- **Assignment**
Which lines run from the one containing "later times $t_f$." through the end of the material? Transcribe them word for word, and only them.

- **Data in this exercise**
* * *

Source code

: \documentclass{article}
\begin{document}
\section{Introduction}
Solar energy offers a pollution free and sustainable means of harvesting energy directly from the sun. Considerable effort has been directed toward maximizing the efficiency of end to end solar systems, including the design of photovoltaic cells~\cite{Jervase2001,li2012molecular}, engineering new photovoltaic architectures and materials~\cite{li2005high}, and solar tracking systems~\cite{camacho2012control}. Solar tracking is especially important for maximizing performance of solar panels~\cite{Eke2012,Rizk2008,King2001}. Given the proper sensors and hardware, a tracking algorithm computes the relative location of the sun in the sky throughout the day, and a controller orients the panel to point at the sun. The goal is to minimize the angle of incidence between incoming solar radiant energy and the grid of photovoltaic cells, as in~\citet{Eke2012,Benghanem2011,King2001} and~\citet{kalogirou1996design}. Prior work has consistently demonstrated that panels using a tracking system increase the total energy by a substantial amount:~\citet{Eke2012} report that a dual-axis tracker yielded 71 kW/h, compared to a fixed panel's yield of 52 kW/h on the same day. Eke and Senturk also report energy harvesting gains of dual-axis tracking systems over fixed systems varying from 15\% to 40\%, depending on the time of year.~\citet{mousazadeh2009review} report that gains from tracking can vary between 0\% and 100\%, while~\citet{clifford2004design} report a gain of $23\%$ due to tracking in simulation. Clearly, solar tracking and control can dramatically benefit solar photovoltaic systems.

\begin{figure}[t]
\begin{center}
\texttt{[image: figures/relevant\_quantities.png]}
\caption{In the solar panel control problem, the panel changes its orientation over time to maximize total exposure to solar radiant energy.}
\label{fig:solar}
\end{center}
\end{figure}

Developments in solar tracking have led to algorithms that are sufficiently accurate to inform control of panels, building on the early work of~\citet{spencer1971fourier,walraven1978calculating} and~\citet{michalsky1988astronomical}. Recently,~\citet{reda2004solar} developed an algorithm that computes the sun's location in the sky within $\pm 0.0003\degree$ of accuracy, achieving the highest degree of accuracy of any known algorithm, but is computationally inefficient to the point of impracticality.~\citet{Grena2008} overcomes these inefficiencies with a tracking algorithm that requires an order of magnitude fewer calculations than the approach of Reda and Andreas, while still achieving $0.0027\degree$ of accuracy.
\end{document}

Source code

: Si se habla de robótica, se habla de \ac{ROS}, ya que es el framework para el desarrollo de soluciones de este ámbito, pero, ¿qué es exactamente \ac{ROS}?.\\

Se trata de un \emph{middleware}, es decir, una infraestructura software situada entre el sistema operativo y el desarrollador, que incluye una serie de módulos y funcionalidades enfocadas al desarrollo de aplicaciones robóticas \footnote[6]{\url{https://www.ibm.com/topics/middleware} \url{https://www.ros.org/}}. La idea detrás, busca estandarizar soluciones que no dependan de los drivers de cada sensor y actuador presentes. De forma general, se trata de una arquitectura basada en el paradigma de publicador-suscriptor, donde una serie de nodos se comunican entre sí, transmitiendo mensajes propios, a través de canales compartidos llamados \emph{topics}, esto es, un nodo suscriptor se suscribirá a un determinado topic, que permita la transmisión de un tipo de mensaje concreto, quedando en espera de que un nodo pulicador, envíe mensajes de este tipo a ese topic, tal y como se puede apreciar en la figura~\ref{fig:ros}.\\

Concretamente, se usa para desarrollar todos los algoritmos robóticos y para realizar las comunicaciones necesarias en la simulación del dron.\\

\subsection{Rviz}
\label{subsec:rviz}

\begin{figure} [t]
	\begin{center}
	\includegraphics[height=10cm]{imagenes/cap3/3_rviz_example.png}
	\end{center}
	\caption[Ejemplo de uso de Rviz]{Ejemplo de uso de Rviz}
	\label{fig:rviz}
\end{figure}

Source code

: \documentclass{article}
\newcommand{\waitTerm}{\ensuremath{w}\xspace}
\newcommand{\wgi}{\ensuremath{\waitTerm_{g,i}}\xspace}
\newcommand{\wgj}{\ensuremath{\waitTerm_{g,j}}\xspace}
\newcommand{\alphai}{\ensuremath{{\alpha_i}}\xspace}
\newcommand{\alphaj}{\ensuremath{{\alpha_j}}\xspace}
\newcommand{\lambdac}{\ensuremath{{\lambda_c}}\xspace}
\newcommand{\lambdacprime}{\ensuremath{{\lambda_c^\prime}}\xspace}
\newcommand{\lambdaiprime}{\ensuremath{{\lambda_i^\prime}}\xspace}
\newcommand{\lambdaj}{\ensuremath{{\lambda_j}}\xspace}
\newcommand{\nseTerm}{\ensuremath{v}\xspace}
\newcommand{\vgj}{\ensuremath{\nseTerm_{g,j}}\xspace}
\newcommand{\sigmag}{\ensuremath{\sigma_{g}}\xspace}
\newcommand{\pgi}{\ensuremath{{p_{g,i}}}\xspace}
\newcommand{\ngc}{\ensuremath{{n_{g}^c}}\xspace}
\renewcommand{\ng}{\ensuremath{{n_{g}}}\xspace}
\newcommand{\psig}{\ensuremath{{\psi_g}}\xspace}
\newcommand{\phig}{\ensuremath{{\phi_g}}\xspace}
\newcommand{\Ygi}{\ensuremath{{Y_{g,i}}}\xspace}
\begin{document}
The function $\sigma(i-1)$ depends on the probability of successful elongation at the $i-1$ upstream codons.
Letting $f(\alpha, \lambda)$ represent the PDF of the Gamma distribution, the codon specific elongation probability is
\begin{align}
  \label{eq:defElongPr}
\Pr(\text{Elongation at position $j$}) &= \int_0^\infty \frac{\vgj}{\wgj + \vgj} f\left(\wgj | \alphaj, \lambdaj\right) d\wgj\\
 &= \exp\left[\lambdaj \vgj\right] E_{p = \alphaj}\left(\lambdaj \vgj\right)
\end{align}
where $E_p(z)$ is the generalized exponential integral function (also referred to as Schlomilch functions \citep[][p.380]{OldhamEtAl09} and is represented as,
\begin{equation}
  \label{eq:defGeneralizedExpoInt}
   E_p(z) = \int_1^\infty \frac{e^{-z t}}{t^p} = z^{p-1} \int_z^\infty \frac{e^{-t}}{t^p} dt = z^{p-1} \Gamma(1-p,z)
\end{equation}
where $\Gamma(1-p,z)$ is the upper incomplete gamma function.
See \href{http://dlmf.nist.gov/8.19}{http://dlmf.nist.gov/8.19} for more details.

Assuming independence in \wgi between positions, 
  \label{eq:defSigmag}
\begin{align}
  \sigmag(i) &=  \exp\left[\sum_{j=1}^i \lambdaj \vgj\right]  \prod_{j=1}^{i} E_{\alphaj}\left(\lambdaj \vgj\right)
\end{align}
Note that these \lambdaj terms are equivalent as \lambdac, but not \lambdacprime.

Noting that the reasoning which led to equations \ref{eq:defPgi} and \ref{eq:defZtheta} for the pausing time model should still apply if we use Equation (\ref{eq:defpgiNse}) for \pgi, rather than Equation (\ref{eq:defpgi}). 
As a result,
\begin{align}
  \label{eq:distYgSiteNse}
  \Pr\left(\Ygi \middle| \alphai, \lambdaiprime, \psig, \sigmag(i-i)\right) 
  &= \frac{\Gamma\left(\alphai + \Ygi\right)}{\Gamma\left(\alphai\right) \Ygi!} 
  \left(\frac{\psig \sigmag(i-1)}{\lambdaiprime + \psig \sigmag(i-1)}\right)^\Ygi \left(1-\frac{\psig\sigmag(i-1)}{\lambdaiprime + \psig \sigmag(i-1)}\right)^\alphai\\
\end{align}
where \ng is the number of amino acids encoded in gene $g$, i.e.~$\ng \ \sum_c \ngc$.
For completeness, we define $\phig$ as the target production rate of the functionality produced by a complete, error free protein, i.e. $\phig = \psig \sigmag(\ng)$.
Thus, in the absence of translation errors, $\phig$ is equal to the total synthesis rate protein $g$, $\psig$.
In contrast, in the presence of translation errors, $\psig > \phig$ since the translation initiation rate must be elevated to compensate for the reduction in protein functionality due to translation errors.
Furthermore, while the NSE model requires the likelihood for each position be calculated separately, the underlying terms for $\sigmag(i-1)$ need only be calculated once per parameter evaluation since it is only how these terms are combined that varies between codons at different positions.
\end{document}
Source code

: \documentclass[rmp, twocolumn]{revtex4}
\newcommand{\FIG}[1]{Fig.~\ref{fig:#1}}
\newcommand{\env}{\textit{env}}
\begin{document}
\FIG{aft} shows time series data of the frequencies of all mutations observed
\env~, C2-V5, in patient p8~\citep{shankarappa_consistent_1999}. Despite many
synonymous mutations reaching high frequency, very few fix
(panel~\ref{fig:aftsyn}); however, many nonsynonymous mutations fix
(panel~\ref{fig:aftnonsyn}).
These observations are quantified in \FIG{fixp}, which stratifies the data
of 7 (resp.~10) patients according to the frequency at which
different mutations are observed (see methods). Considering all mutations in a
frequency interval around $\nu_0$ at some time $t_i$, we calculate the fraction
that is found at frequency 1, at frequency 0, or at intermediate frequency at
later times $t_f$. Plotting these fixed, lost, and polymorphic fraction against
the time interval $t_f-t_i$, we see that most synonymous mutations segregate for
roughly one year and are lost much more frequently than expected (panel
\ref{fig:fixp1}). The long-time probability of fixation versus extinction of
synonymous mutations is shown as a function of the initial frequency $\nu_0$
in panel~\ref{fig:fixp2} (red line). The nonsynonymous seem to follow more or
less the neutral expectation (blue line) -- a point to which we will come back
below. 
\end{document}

* * *

- **Answer section**
later times $t_f$. Plotting these fixed, lost, and polymorphic fraction against
the time interval $t_f-t_i$, we see that most synonymous mutations segregate for
roughly one year and are lost much more frequently than expected (panel
\ref{fig:fixp1}). The long-time probability of fixation versus extinction of
synonymous mutations is shown as a function of the initial frequency $\nu_0$
in panel~\ref{fig:fixp2} (red line). The nonsynonymous seem to follow more or
less the neutral expectation (blue line) -- a point to which we will come back
below. 
\end{document}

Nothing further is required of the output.